Database Normalization (1NF, 2NF, 3NF)
What You'll Learn
By the end of this page, you will be able to:
- Explain why normalization matters — what problems it solves
- Define 1NF, 2NF, and 3NF with their exact requirements
- Transform an unnormalized table step-by-step through each normal form
- Identify functional dependencies and transitive dependencies
- Know when to denormalize for performance
The Problem: Redundant & Inconsistent Data
Imagine a single table storing everything about orders:
| order_id | customer_name | customer_email | product_names | quantities | prices |
|---|---|---|---|---|---|
| 1 | Alice | alice@mail.com | Laptop, Mouse | 1, 2 | 999, 25 |
| 2 | Alice | alice@mail.com | Keyboard | 1 | 79 |
Problems:
- Update anomaly — Alice's email is duplicated. Updating it in one row but not the other causes inconsistency.
- Insert anomaly — You cannot add a new customer who hasn't placed an order yet.
- Delete anomaly — Deleting order 2 deletes Alice's only record, losing her contact info entirely.
Normalization is the process of structuring a database to eliminate these anomalies by splitting tables and defining relationships.
Key Concepts
Functional Dependency
A functional dependency exists when the value of one attribute determines the value of another.
- Notation:
A → Bmeans "A determines B" - Example:
student_id → student_name(knowing the student ID uniquely determines the name)
Partial Dependency
A partial dependency occurs when a non-key attribute depends on only part of a composite primary key, not the whole key.
Transitive Dependency
A transitive dependency occurs when A → B and B → C, meaning A → C indirectly. The non-key attribute C depends on another non-key attribute B rather than directly on the primary key.
First Normal Form (1NF)
Rules
- Atomic values — each cell contains a single, indivisible value (no lists, arrays, or comma-separated values)

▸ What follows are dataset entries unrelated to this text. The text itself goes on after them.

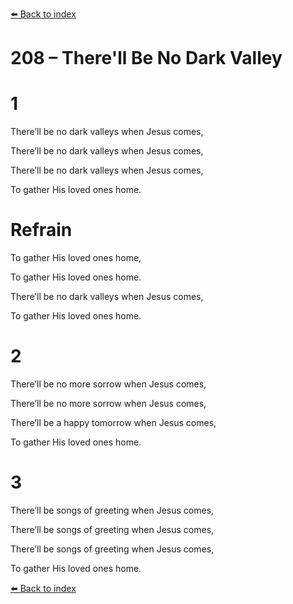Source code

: [⬅️ Back to index](../README.md)

# 208 – There'll Be No Dark Valley





# 1

There’ll be no dark valleys when Jesus comes,

There’ll be no dark valleys when Jesus comes,

There’ll be no dark valleys when Jesus comes,

To gather His loved ones home.



# Refrain

To gather His loved ones home,

To gather His loved ones home.

There’ll be no dark valleys when Jesus comes,

To gather His loved ones home.



# 2

There’ll be no more sorrow when Jesus comes,

There’ll be no more sorrow when Jesus comes,

There’ll be a happy tomorrow when Jesus comes,

To gather His loved ones home.



# 3

There’ll be songs of greeting when Jesus comes,

There’ll be songs of greeting when Jesus comes,

There’ll be songs of greeting when Jesus comes,

To gather His loved ones home.

[⬅️ Back to index](../README.md)
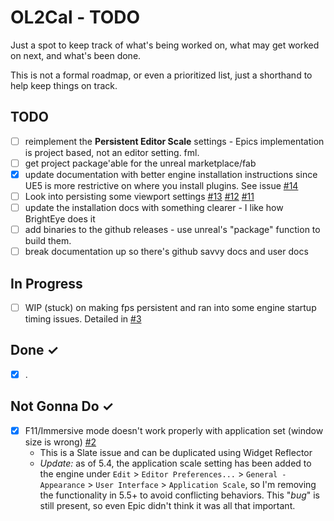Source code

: OL2Cal - TODO
====
Just a spot to keep track of what's being worked on, what may get worked on next, and  what's been done.  

This is not a formal roadmap, or even a prioritized list, just a shorthand to help keep things on track.

TODO
----
- [ ] reimplement the **Persistent Editor Scale** settings - Epics implementation is project based, not an editor setting. fml.
- [ ] get project package'able for the unreal marketplace/fab
- [x] update documentation with better engine installation instructions since UE5 is more restrictive on where you install plugins.  See issue [#14](https://github.com/ScottKirvan/ScooterUtils/issues/14)
- [ ] Look into persisting some viewport settings [#13](https://github.com/ScottKirvan/ScooterUtils/issues/13) [#12](https://github.com/ScottKirvan/ScooterUtils/issues/12) [#11](https://github.com/ScottKirvan/ScooterUtils/issues/11)
- [ ] update the installation docs with something clearer - I like how BrightEye does it
- [ ] add binaries to the github releases - use unreal's "package" function to build them.
- [ ] break documentation up so there's github savvy docs and user docs

In Progress
-----------
- [ ] WIP (stuck) on making fps persistent and ran into some engine startup timing issues.  Detailed in [#3](https://github.com/ScottKirvan/ScooterUtils/issues/3)

Done ✓
------
- [x] .

Not Gonna Do ✓
------
- [x] F11/Immersive mode doesn't work properly with application set (window size is wrong) [#2](https://github.com/ScottKirvan/ScooterUtils/issues/2)
    - This is a Slate issue and can be duplicated using Widget Reflector
    - *Update:* as of 5.4, the application scale setting has been added to the engine under `Edit` > `Editor Preferences...` > `General - Appearance` > `User Interface` > `Application Scale`, so I'm removing the functionality in 5.5+ to avoid conflicting behaviors.  This "*bug*" is still present, so even Epic didn't think it was all that important.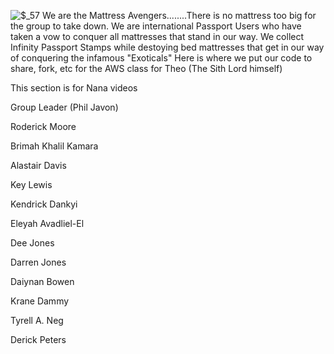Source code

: ![$_57](https://github.com/user-attachments/assets/b8ad91b3-6b54-4ed6-9db0-69c534486a0e)
We are the Mattress Avengers........There is no mattress too big for the group to take down. We are international Passport Users who have taken a vow to conquer all mattresses that stand in our way. We collect Infinity Passport Stamps while destoying bed mattresses that get in our way of conquering the infamous "Exoticals" Here is where we put our code to share, fork, etc for the AWS class for Theo (The Sith Lord himself)

This section is for Nana videos

Group Leader (Phil Javon)

Roderick Moore

Brimah Khalil Kamara

Alastair Davis

Key Lewis

Kendrick Dankyi

Eleyah Avadliel-El

Dee Jones

Darren Jones

Daiynan Bowen

Krane Dammy

Tyrell A. Neg

Derick Peters
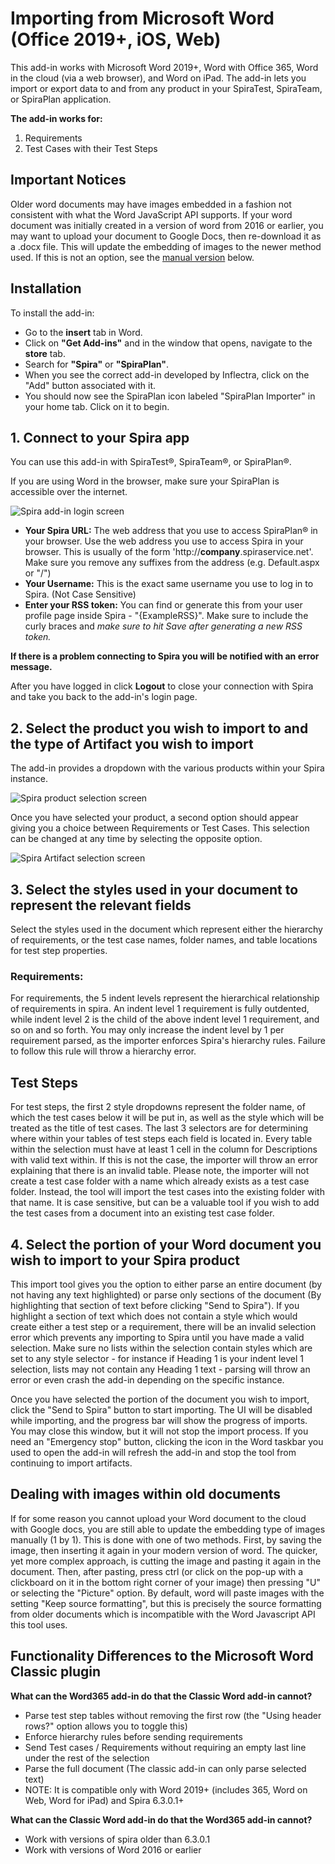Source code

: # Importing from Microsoft Word (Office 2019+, iOS, Web)

This add-in works with Microsoft Word 2019+, Word with Office 365, Word in the cloud (via a web browser), and Word on iPad. The add-in lets you import or export data to and from any product in your SpiraTest, SpiraTeam, or SpiraPlan application. 

**The add-in works for:**
1. Requirements
2. Test Cases with their Test Steps

## Important Notices
Older word documents may have images embedded in a fashion not consistent with what the Word JavaScript API supports. If your word document was initially created in a version of word from 2016 or earlier, you may want to upload your document to Google Docs, then re-download it as a .docx file. This will update the embedding of images to the newer method used. If this is not an option, see the [manual version](#dealing-with-images-within-old-documents) below. 

## Installation

To install the add-in:
* Go to the **insert** tab in Word.
* Click on **"Get Add-ins"** and in the window that opens, navigate to the **store** tab.
* Search for **"Spira"** or **"SpiraPlan"**.
* When you see the correct add-in developed by Inflectra, click on the "Add" button associated with it. 
* You should now see the SpiraPlan icon labeled "SpiraPlan Importer" in your home tab. Click on it to begin.

## 1. Connect to your Spira app

You can use this add-in with SpiraTest®, SpiraTeam®, or SpiraPlan®. 

If you are using Word in the browser, make sure your SpiraPlan is accessible over the internet.

![Spira add-in login screen](img/word365-log-in-screen.png)

* **Your Spira URL:** The web address that you use to access SpiraPlan® in your browser. Use the web address you use to access Spira in your browser. This is usually of the form 'http://**company**.spiraservice.net'. Make sure you remove any suffixes from the address (e.g. Default.aspx or "/")
* **Your Username:** This is the exact same username you use to log in to Spira. (Not Case Sensitive)
* **Enter your RSS token:** You can find or generate this from your user profile page inside Spira - "{ExampleRSS}". Make sure to include the curly braces and *make sure to hit Save after generating a new RSS token.*

**If there is a problem connecting to Spira you will be notified with an error message.**

After you have logged in click **Logout** to close your connection with Spira and take you back to the add-in's login page.

## 2. Select the product you wish to import to and the type of Artifact you wish to import

The add-in provides a dropdown with the various products within your Spira instance.

![Spira product selection screen](img/word365-product-select.png)

Once you have selected your product, a second option should appear giving you a choice between Requirements or Test Cases. This selection can be changed at any time by selecting the opposite option.

![Spira Artifact selection screen](img/word365-artifact-select.png)

## 3. Select the styles used in your document to represent the relevant fields

Select the styles used in the document which represent either the hierarchy of requirements, or the test case names, folder names, and table locations for test step properties. 

### Requirements:

For requirements, the 5 indent levels represent the hierarchical relationship of requirements in spira. An indent level 1 requirement is fully outdented, while indent level 2 is the child of the above indent level 1 requirement, and so on and so forth. You may only increase the indent level by 1 per requirement parsed, as the importer enforces Spira's hierarchy rules. Failure to follow this rule will throw a hierarchy error.

## Test Steps

For test steps, the first 2 style dropdowns represent the folder name, of which the test cases below it will be put in, as well as the style which will be treated as the title of test cases. The last 3 selectors are for determining where within your tables of test steps each field is located in. Every table within the selection must have at least 1 cell in the column for Descriptions with valid text within. If this is not the case, the importer will throw an error explaining that there is an invalid table. Please note, the importer will not create a test case folder with a name which already exists as a test case folder. Instead, the tool will import the test cases into the existing folder with that name. It is case sensitive, but can be a valuable tool if you wish to add the test cases from a document into an existing test case folder.

## 4. Select the portion of your Word document you wish to import to your Spira product

This import tool gives you the option to either parse an entire document (by not having any text highlighted) or parse only sections of the document (By highlighting that section of text before clicking "Send to Spira"). If you highlight a section of text which does not contain a style which would create either a test step or a requirement, there will be an invalid selection error which prevents any importing to Spira until you have made a valid selection. Make sure no lists within the selection contain styles which are set to any style selector - for instance if Heading 1 is your indent level 1 selection, lists may not contain any Heading 1 text - parsing will throw an error or even crash the add-in depending on the specific instance. 

Once you have selected the portion of the document you wish to import, click the "Send to Spira" button to start importing. The UI will be disabled while importing, and the progress bar will show the progress of imports. You may close this window, but it will not stop the import process. If you need an "Emergency stop" button, clicking the icon in the Word taskbar you used to open the add-in will refresh the add-in and stop the tool from continuing to import artifacts. 

## Dealing with images within old documents
If for some reason you cannot upload your Word document to the cloud with Google docs, you are still able to update the embedding type of images manually (1 by 1). This is done with one of two methods. First, by saving the image, then inserting it again in your modern version of word. The quicker, yet more complex approach, is cutting the image and pasting it again in the document. Then, after pasting, press ctrl (or click on the pop-up with a clickboard on it in the bottom right corner of your image) then pressing "U" or selecting the "Picture" option. By default, word will paste images with the setting "Keep source formatting", but this is precisely the source formatting from older documents which is incompatible with the Word Javascript API this tool uses. 


## Functionality Differences to the Microsoft Word Classic plugin

**What can the Word365 add-in do that the Classic Word add-in cannot?**

* Parse test step tables without removing the first row (the "Using header rows?" option allows you to toggle this)
* Enforce hierarchy rules before sending requirements
* Send Test cases / Requirements without requiring an empty last line under the rest of the selection
* Parse the full document (The classic add-in can only parse selected text)
* NOTE: It is compatible only with Word 2019+ (includes 365, Word on Web, Word for iPad) and Spira 6.3.0.1+

**What can the Classic Word add-in do that the Word365 add-in cannot?**

* Work with versions of spira older than 6.3.0.1
* Work with versions of Word 2016 or earlier
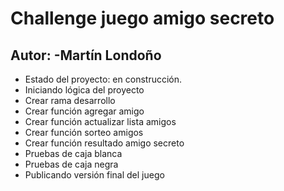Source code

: <h1>Challenge juego amigo secreto</h1>
<h2>Autor: -Martín Londoño</h2>

- Estado del proyecto: en construcción.
- Iniciando lógica del proyecto
- Crear rama desarrollo
- Crear función agregar amigo
- Crear función actualizar lista amigos
- Crear función sorteo amigos
- Crear función resultado amigo secreto
- Pruebas de caja blanca
- Pruebas de caja negra
- Publicando versión final del juego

- No repeating groups — each column has a unique name; no duplicate columns like
phone1,phone2 - Unique rows — each row is distinguishable (typically via a primary key)
Before 1NF (violations)
| order_id | customer_name | products |
|---|---|---|
| 1 | Alice | Laptop, Mouse, Keyboard |
| 2 | Bob | Monitor |
Violations: products contains multiple values in a single cell.
After 1NF
| order_id | customer_name | product |
|---|---|---|
| 1 | Alice | Laptop |
| 1 | Alice | Mouse |
| 1 | Alice | Keyboard |
| 2 | Bob | Monitor |
Now every cell is atomic. But we introduced a new problem: customer_name repeats for every product in the same order — that's redundancy, addressed by 2NF.
Second Normal Form (2NF)
Rules
- Must be in 1NF
- No partial dependencies — every non-key attribute must depend on the entire primary key, not just part of it
2NF only applies to tables with composite primary keys. If your table has a single-column primary key, it is automatically in 2NF (as long as it's in 1NF).
Before 2NF (violations)
Consider a table tracking which student takes which course, with the instructor for each course:
| student_id | course_id | student_name | course_name | instructor |
|---|---|---|---|---|
| 1 | CS101 | Alice | Intro to CS | Prof. Smith |
| 1 | MATH200 | Alice | Calculus II | Prof. Jones |
| 2 | CS101 | Bob | Intro to CS | Prof. Smith |
Composite PK: (student_id, course_id)
Dependencies:
(student_id, course_id) → instructor✅ full dependencystudent_id → student_name❌ partial dependency — depends on only part of the keycourse_id → course_name, instructor❌ partial dependency — depends on only part of the key
After 2NF — Split into three tables
enrollments (junction table):
| student_id | course_id |
|---|---|
| 1 | CS101 |
| 1 | MATH200 |
| 2 | CS101 |
students:
| student_id | student_name |
|---|---|
| 1 | Alice |
| 2 | Bob |
courses:
| course_id | course_name | instructor |
|---|---|---|
| CS101 | Intro to CS | Prof. Smith |
| MATH200 | Calculus II | Prof. Jones |
Now every non-key attribute depends on the whole primary key of its table.
Third Normal Form (3NF)
Rules
- Must be in 2NF
- No transitive dependencies — non-key attributes must depend on the primary key directly, not through another non-key attribute
Before 3NF (violations)
| emp_id | emp_name | dept_id | dept_name | dept_location |
|---|---|---|---|---|
| 1 | Alice | D01 | Engineering | Floor 3 |
| 2 | Bob | D01 | Engineering | Floor 3 |
| 3 | Carol | D02 | Marketing | Floor 1 |
Dependencies:
emp_id → emp_name, dept_id, dept_name, dept_location✅dept_id → dept_name, dept_location❌ transitive dependency- So:
emp_id → dept_id → dept_name, dept_location—dept_nameanddept_locationdepend ondept_id, not directly onemp_id
This causes: if Engineering moves to Floor 5, you must update every employee in that department — update anomaly.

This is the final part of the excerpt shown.